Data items
%%

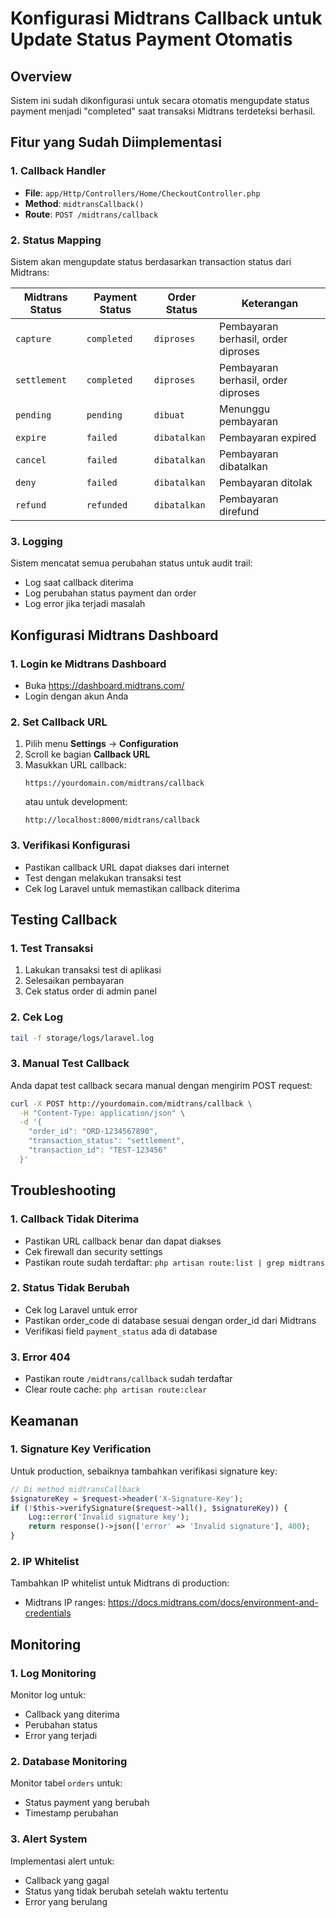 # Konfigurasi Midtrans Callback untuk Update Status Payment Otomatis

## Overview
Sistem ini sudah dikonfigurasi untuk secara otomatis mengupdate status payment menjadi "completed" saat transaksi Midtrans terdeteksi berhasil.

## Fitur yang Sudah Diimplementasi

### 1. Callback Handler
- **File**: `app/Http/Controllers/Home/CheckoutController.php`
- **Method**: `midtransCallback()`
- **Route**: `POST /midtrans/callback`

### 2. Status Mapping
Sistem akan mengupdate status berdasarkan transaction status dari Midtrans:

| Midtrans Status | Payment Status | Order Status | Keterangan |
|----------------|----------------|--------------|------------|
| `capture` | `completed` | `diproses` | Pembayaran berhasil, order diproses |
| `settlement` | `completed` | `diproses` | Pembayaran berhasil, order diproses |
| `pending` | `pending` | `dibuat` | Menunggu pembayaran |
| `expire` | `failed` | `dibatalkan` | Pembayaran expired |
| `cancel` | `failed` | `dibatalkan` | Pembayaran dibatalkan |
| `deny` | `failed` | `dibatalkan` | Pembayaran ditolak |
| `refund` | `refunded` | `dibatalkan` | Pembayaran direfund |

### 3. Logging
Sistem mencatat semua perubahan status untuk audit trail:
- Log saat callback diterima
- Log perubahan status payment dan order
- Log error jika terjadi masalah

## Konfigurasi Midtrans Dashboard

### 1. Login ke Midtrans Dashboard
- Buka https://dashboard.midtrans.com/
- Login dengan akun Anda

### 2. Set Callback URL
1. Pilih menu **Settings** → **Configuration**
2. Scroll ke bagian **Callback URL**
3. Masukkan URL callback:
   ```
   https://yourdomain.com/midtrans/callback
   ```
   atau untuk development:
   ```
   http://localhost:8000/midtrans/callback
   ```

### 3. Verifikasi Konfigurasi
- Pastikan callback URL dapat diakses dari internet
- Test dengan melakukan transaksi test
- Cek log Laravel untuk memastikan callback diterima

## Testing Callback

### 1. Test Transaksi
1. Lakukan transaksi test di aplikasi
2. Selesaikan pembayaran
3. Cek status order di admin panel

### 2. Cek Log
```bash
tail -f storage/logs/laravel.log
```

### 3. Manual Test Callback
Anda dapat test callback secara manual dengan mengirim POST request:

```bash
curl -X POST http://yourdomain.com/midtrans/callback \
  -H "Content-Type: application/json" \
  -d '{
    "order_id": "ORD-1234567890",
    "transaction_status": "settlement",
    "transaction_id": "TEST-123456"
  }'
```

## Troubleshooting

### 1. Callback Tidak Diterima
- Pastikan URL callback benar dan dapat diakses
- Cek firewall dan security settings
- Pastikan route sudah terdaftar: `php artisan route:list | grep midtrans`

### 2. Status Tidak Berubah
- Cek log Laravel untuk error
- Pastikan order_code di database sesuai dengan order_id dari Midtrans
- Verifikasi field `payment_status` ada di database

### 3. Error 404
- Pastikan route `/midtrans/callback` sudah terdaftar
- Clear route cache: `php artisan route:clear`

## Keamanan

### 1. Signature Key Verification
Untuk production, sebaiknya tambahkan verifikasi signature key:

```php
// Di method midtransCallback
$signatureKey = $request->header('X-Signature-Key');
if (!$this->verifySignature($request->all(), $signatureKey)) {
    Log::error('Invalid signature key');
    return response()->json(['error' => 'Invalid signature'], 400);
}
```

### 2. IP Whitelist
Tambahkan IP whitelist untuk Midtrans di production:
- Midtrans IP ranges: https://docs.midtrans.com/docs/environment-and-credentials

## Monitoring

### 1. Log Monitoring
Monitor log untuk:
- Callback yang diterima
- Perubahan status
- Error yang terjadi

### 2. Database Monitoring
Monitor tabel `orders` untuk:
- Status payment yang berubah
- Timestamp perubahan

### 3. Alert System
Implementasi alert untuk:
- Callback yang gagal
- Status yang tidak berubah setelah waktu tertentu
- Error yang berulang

%%
%%

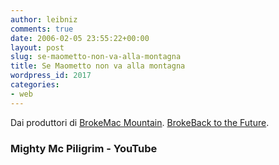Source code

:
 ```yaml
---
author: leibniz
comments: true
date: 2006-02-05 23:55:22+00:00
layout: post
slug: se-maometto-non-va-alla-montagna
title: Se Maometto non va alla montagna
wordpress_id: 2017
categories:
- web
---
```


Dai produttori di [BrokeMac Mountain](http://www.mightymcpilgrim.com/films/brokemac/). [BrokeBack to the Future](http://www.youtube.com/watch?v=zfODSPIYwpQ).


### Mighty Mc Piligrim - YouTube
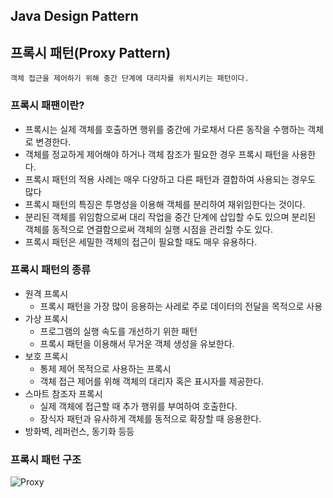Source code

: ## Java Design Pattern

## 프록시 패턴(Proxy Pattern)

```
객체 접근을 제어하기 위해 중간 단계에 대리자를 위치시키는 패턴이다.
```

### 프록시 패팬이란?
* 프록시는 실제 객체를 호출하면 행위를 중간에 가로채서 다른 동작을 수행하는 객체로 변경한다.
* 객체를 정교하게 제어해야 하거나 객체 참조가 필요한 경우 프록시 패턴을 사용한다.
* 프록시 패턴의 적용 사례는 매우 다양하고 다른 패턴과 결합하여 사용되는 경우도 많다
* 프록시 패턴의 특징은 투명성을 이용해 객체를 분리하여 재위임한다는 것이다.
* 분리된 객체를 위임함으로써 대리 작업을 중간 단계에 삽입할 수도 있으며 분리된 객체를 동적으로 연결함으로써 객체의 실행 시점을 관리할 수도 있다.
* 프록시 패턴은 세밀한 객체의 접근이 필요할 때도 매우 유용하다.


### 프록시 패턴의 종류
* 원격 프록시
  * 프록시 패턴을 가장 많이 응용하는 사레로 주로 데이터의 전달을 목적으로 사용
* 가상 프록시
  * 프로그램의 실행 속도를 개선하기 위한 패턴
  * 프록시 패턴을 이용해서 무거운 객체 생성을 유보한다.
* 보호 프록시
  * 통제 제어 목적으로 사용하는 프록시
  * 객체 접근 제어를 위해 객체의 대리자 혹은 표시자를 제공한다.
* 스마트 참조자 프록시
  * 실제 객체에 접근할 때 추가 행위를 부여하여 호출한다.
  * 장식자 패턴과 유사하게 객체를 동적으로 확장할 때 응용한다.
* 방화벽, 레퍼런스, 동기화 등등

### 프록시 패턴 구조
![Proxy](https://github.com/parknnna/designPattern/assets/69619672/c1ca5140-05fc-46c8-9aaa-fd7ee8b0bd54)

%%

*TASK STATEMENT*:
Line count for "terdaftar": count the lines in the records above that hold this word, and give only the number.

*ANSWER SECTION*:
2